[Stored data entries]
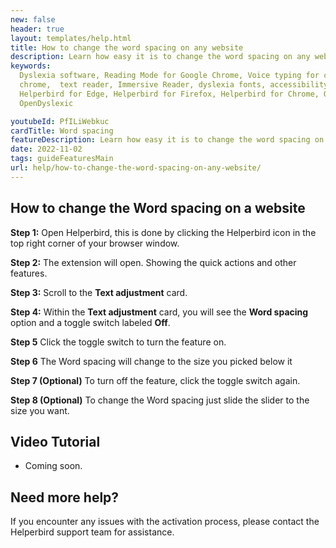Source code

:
 ```yaml
---
new: false
header: true
layout: templates/help.html
title: How to change the word spacing on any website
description: Learn how easy it is to change the word spacing on any website.
keywords:
  Dyslexia software, Reading Mode for Google Chrome, Voice typing for chrome, Text to speech for
  chrome,  text reader, Immersive Reader, dyslexia fonts, accessibility software, dyslexia software,
  Helperbird for Edge, Helperbird for Firefox, Helperbird for Chrome, Opendyslexic for Chrome,
  OpenDyslexic

youtubeId: PfILiWebkuc
cardTitle: Word spacing
featureDescription: Learn how easy it is to change the word spacing on any website.
date: 2022-11-02
tags: guideFeaturesMain
url: help/how-to-change-the-word-spacing-on-any-website/
---
```






## How to change the Word spacing on a website

**Step 1:** Open Helperbird, this is done by clicking the Helperbird icon in the top right corner of your browser window.

**Step 2:** The extension will open. Showing the quick actions and other features.

**Step 3:** Scroll to the **Text adjustment** card.

**Step 4:** Within the **Text adjustment** card, you will see the **Word spacing** option and a toggle switch labeled **Off**.

**Step 5** Click the toggle switch to turn the feature on.

**Step 6** The Word spacing will change to the size you picked below it

**Step 7 (Optional)** To turn off the feature, click the toggle switch again.

**Step 8 (Optional)** To change the Word spacing just slide the slider to the size you want.


## Video Tutorial

- Coming soon.

## Need more help?

If you encounter any issues with the activation process, please contact the Helperbird support team for assistance.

#### [TO DO]
A single number is the answer: how many lines of the entries above contain "toggle"?

#### [TASK RESPONSE]
3